| What you are asked to do |
With the line containing "with $<1\%$ error: 40" as the first and the final line of the entries as the last, repeat exactly the lines in that span, including both.

** Listed entries follows **

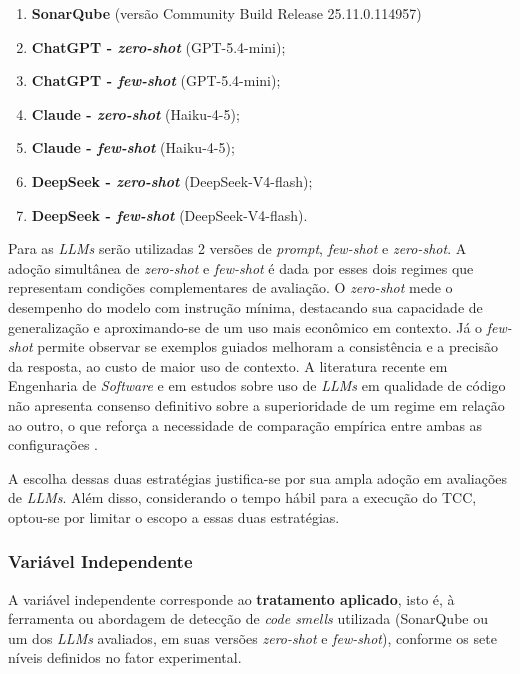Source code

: \begin{enumerate}
    \item \textbf{SonarQube} (versão Community Build Release 25.11.0.114957)
    \item \textbf{ChatGPT - \textit{zero-shot}} (GPT-5.4-mini);
    \item \textbf{ChatGPT - \textit{few-shot}} (GPT-5.4-mini);
    \item \textbf{Claude - \textit{zero-shot}} (Haiku-4-5);
    \item \textbf{Claude - \textit{few-shot}} (Haiku-4-5);
    \item \textbf{DeepSeek - \textit{zero-shot}} (DeepSeek-V4-flash);
    \item \textbf{DeepSeek - \textit{few-shot}} (DeepSeek-V4-flash).
\end{enumerate}

        Para as \textit{LLMs} serão utilizadas 2 versões de \textit{prompt}, \textit{few-shot} e \textit{zero-shot}. A adoção simultânea de \textit{zero-shot} e \textit{few-shot} é dada por esses dois regimes que representam condições complementares de avaliação. O \textit{zero-shot} mede o desempenho do modelo com instrução mínima, destacando sua capacidade de generalização e aproximando-se de um uso mais econômico em contexto. Já o \textit{few-shot} permite observar se exemplos guiados melhoram a consistência e a precisão da resposta, ao custo de maior uso de contexto. A literatura recente em Engenharia de \textit{Software} e em estudos sobre uso de \textit{LLMs} em qualidade de código não apresenta consenso definitivo sobre a superioridade de um regime em relação ao outro, o que reforça a necessidade de comparação empírica entre ambas as configurações \cite{Babikian2025StringValues,Bommasani2021,Abtahi2025LLMStaticAnalysis,DellaPortaEtAll,alomari2026}.

        A escolha dessas duas estratégias justifica-se por sua ampla adoção em avaliações de \textit{LLMs}.
    Além disso, considerando o tempo hábil para a execução do TCC, optou-se por limitar o escopo a essas duas estratégias. 


\subsubsection*{Variável Independente}
A variável independente corresponde ao \textbf{tratamento aplicado}, isto é, à ferramenta ou abordagem de detecção de \textit{code smells} utilizada (SonarQube ou um dos \textit{LLMs} avaliados, em suas versões \textit{zero-shot} e \textit{few-shot}), conforme os sete níveis definidos no fator experimental.

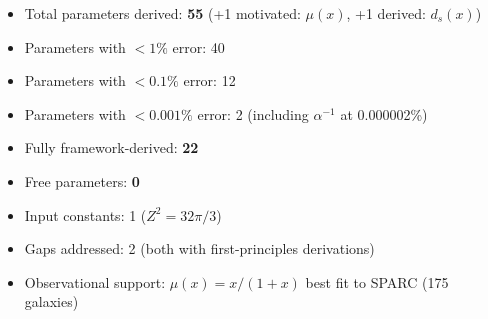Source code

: \documentclass[11pt,a4paper]{article}
\theoremstyle{plain}
\theoremstyle{definition}
\theoremstyle{remark}
\begin{document}
\begin{itemize}
  \item Total parameters derived: \textbf{55} \textcolor{newcolor}{(+1 motivated: $\mu(x)$, +1 derived: $d_s(x)$)}
  \item Parameters with $<1\%$ error: 40
  \item Parameters with $<0.1\%$ error: 12
  \item Parameters with $<0.001\%$ error: 2 (including $\alpha^{-1}$ at 0.000002\%)
  \item Fully framework-derived: \textbf{22}
  \item Free parameters: \textbf{0}
  \item Input constants: 1 ($Z^2 = 32\pi/3$)
  \item \textcolor{newcolor}{Gaps addressed: 2 (both with first-principles derivations)}
  \item \textcolor{newcolor}{Observational support: $\mu(x) = x/(1+x)$ best fit to SPARC (175 galaxies)}
\end{itemize}
\end{document}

** End of Listed entries **

| Output |
  \item Parameters with $<1\%$ error: 40
  \item Parameters with $<0.1\%$ error: 12
  \item Parameters with $<0.001\%$ error: 2 (including $\alpha^{-1}$ at 0.000002\%)
  \item Fully framework-derived: \textbf{22}
  \item Free parameters: \textbf{0}
  \item Input constants: 1 ($Z^2 = 32\pi/3$)
  \item \textcolor{newcolor}{Gaps addressed: 2 (both with first-principles derivations)}
  \item \textcolor{newcolor}{Observational support: $\mu(x) = x/(1+x)$ best fit to SPARC (175 galaxies)}
\end{itemize}
\end{document}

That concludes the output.